Inflation Indexed Bonds – Features and Benefits

From Indian Economy Notes » Security Market in India

We can understand Inflation-Indexed Bond (IIB) as a constant return to the investor irrespective of the level of inflation in an economy. In other words, we can say that it is basically an instrument that is used to provide a hedge and to safeguard the investor against macroeconomic risks in an economy.

The issue of IIBs has a lot of significance in the Emerging Market and Developing Economies during the recent years because during this period the value of money loses rapidly in an environment of high inflation. Basically, Inflation-Indexed bonds are limited on account of the low inflation experienced in these economies.

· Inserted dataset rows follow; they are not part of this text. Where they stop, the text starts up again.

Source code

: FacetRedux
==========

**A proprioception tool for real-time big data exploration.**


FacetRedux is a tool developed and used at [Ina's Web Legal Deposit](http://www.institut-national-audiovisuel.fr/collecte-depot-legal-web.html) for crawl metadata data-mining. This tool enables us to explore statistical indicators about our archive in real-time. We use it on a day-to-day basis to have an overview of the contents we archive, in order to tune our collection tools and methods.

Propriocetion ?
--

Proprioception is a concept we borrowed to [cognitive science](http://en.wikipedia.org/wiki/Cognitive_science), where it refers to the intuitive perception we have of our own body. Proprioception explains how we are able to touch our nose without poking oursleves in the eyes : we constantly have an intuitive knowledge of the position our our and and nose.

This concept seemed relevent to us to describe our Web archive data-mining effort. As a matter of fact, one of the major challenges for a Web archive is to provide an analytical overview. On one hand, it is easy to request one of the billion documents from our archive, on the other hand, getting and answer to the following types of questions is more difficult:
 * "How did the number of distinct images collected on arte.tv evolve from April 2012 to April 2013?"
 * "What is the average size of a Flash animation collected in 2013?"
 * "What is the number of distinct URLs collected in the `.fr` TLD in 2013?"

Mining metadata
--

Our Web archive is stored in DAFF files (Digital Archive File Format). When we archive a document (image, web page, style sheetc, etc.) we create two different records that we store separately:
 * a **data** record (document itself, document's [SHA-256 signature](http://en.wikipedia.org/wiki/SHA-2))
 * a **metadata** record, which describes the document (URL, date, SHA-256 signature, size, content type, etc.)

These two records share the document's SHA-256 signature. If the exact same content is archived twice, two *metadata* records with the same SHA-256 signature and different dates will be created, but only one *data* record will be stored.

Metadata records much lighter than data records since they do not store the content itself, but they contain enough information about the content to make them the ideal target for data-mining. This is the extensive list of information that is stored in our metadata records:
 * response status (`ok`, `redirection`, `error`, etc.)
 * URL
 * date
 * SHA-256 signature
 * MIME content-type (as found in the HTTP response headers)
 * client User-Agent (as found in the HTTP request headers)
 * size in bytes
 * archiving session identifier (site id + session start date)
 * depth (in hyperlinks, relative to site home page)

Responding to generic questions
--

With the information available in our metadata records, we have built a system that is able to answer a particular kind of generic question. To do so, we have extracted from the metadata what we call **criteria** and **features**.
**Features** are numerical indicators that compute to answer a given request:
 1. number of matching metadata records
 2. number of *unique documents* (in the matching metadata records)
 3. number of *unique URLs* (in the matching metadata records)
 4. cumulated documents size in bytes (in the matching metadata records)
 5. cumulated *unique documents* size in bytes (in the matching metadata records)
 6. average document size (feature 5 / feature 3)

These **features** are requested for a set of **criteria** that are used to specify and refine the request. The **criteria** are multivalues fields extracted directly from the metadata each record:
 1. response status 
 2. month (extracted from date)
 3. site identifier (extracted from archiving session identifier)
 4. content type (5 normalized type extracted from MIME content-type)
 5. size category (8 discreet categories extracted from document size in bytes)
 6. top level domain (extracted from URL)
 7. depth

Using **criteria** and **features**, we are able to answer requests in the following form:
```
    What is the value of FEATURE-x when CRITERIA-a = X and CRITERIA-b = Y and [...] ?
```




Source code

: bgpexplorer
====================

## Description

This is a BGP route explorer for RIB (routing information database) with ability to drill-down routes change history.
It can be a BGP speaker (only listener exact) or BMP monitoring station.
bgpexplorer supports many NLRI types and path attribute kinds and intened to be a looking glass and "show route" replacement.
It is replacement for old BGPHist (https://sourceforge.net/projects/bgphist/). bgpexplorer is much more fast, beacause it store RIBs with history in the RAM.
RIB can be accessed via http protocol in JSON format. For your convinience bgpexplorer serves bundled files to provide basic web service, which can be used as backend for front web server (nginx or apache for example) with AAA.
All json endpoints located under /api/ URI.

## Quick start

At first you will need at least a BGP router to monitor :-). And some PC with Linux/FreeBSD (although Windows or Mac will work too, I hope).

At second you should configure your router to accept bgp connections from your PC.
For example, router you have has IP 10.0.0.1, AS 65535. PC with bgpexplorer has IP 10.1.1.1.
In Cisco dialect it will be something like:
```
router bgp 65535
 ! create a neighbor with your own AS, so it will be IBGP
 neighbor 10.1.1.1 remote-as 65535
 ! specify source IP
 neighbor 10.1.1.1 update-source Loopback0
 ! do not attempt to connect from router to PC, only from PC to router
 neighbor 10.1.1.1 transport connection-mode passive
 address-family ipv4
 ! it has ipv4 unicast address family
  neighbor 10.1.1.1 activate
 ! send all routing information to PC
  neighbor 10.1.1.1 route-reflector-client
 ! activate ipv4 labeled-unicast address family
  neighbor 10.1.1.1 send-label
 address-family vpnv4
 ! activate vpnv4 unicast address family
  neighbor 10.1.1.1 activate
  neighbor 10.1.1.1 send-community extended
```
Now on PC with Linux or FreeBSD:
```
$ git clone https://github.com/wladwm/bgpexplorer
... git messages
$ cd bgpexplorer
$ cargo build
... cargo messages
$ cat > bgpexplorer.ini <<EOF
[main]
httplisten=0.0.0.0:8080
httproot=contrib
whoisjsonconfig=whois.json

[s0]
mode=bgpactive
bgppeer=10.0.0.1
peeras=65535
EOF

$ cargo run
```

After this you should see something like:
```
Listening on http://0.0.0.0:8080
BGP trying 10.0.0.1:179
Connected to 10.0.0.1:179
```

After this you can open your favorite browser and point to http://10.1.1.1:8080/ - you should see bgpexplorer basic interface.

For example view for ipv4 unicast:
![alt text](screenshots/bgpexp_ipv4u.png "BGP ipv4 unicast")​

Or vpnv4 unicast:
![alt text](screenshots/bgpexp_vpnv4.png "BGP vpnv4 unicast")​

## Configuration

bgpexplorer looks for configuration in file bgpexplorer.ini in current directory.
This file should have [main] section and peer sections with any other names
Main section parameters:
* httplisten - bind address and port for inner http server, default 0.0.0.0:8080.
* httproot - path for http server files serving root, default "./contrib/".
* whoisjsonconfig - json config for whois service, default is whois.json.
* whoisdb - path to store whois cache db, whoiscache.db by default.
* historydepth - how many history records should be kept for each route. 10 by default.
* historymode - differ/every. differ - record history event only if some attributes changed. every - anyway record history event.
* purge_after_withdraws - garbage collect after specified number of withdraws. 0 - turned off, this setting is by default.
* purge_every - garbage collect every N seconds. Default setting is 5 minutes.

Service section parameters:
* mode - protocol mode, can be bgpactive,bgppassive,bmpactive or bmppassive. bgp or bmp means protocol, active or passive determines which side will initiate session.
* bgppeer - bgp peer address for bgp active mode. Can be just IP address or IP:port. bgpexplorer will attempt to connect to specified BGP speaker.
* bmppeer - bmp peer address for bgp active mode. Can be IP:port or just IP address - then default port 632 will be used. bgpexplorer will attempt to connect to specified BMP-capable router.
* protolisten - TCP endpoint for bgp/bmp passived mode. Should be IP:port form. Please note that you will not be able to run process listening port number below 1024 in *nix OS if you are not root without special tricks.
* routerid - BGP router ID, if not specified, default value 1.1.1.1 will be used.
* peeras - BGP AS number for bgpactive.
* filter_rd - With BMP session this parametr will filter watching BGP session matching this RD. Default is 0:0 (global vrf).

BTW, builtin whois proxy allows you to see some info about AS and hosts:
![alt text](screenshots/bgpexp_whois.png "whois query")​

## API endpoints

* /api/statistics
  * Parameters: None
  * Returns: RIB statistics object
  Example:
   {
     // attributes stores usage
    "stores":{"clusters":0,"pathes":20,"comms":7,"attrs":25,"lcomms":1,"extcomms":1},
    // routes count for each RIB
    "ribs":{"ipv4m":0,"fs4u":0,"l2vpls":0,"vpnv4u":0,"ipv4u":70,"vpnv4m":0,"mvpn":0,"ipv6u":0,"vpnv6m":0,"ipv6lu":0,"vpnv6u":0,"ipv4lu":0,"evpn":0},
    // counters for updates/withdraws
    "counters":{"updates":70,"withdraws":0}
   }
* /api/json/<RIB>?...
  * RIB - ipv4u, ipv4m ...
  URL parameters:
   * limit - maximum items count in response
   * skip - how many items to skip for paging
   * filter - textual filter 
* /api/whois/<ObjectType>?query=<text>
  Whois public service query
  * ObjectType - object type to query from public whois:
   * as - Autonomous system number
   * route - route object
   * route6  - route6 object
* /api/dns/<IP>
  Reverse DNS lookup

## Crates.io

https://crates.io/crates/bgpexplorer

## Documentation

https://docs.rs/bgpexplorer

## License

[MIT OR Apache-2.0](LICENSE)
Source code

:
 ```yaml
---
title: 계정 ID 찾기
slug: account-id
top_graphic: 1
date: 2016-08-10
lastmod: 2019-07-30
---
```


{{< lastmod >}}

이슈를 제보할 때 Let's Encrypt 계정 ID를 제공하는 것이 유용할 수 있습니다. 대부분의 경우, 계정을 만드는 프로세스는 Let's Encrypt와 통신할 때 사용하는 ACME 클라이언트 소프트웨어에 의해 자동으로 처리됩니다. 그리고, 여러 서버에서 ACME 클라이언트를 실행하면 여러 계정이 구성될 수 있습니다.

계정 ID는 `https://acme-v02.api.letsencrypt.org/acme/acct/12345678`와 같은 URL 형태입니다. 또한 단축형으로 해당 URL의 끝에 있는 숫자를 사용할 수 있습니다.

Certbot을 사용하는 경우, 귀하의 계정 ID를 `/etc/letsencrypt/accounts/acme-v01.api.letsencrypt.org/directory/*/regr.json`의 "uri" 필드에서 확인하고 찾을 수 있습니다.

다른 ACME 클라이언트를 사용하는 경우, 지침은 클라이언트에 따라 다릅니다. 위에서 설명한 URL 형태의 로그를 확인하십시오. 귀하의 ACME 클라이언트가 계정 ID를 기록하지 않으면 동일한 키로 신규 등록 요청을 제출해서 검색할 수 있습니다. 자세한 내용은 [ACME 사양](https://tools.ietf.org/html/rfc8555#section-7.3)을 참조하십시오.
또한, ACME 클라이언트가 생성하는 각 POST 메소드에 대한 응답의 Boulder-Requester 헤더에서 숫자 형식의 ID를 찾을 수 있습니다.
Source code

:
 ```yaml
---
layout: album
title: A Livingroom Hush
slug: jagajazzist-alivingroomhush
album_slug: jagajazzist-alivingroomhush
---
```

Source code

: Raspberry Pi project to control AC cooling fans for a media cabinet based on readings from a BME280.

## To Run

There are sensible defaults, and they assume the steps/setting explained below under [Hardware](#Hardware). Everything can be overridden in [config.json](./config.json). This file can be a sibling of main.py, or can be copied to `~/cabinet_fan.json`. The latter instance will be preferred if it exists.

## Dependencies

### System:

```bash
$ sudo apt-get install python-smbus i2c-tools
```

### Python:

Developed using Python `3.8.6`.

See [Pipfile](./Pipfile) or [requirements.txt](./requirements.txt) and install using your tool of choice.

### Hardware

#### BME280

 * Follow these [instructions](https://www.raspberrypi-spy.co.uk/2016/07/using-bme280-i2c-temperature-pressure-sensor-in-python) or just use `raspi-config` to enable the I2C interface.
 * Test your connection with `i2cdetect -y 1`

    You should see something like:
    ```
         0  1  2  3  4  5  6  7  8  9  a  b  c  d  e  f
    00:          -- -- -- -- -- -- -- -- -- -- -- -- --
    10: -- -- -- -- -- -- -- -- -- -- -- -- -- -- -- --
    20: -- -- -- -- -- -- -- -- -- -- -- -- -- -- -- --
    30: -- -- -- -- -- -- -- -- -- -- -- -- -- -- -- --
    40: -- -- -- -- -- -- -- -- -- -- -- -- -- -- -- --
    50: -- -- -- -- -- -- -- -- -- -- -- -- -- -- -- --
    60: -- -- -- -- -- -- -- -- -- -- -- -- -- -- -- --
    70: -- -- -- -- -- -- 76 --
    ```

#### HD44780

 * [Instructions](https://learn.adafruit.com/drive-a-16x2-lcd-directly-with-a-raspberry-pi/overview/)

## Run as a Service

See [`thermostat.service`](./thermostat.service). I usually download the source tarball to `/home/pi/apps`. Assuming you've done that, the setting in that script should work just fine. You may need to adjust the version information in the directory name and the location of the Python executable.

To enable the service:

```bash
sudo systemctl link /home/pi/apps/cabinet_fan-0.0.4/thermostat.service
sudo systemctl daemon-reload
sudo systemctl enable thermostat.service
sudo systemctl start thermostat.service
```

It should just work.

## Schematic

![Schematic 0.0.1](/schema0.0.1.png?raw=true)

This topic of “Inflation Indexed Bonds – Features and Benefits” is important from the perspective of the UPSC IAS Examination, which falls under General Studies Portion.

How IIBs Work?

It is very important to understand the application of this concept. We can understand it better by comparing it with the instrument of fixed deposits with the bank because fixed deposit also offers a fixed rate of interest for the investment for a given number of years but the difference is that it does not protect the investor from the erosion of the real value of the deposit due to inflation. On the other hand, if somebody invests in IIB then it gives a constant minimum real return irrespective of the inflation level in the economy. The capital of the investor will increases with inflation, so actual interest is better than originally promised. Now, let’s understand what happens in the case of Deflation, in such case,  interest payments decrease with the negative inflation. However, this does not affect the capital as it does not decline below the face value.

History Of IIB

One of the major concerns in 2008-2013 was Inflation where real interest rates were consistently negative. This period also was noted for the high current account deficit (CAD), which means that it saw huge investment in the alternate instrument – gold – by the households, necessitating the heavy import of gold. So, the need to reduce the attractiveness of gold for investment and reduce the CAD was felt, and hence the Government of India launched Inflation-indexed bonds (IIB) on 4 June 2013.

The wholesale Price Index which was then used as the key measure of inflation by RBI was auctioned linking to its first tranche. IIB bonds were started to be issued on monthly basis or on the last Tuesday of each month till December 2013. The annual return rate was  1.44% (through half-yearly coupon) over and above the headline inflation (WPI). Through Order Matching Negotiated Dealing Systems (NDS-OM), NDS-OM (web-based), Over the Counter (OTC) market, and stock exchanges these 10-year bonds could be traded. In 2013, IIB bonds worth Rs 6500 crore.

After a certain period of time, IIB bonds lost their attractiveness, as there has been significant moderation in inflation since 2014-15. Then, later on, The IIB bonds turned highly illiquid, as WPI inflation remained negative for consecutive 15 months (as of Feb 2015) since November 2014. In order to improve the liquidity in the G Secs market, Government then decided to buy back the IIB bonds. The Government of India announced that it will repurchase the IIB of 1.44% Inflation government stocks 2023 in February 2016 through the reverse auction for an aggregate amount of Rs. 6500 crore (face value). The repurchase then was undertaken as an ad-hoc measure to redeem the government stock prematurely by utilizing the surplus cash balance.